TASK DETAILS:
Everything before the line containing "## Installation" is to be left out; repeat that line and all lines after it exactly, to the end of the data.
DATASET RECORDS START
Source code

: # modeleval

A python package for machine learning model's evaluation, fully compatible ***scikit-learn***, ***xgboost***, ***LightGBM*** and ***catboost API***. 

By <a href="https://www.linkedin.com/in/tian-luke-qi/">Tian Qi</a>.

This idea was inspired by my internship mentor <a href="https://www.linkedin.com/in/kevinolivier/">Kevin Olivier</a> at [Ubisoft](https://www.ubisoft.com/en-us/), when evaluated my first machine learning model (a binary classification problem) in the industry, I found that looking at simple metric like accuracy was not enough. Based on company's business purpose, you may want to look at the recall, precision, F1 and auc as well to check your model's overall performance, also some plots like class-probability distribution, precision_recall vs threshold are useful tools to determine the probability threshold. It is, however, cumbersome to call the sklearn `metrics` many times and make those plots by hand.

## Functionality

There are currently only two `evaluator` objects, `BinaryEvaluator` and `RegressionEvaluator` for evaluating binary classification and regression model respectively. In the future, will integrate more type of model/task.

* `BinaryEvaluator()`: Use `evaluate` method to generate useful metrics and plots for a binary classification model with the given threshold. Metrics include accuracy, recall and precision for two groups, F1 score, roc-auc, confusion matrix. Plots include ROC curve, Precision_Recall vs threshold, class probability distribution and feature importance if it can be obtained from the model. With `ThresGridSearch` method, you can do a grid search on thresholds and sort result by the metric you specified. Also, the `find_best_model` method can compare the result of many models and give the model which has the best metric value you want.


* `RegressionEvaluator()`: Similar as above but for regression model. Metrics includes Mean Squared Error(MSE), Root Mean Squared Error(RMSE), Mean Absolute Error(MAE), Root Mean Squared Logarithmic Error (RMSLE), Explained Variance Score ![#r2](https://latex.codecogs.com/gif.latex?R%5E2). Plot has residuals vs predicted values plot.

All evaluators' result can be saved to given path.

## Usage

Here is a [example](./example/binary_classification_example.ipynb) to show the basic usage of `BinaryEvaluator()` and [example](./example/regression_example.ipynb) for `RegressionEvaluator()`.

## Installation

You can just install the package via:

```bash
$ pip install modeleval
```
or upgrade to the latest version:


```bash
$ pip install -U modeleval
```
DATASET RECORDS END
RESPONSE TO THE EXERCISE:
## Installation

You can just install the package via:

```bash
$ pip install modeleval
```
or upgrade to the latest version:


```bash
$ pip install -U modeleval
```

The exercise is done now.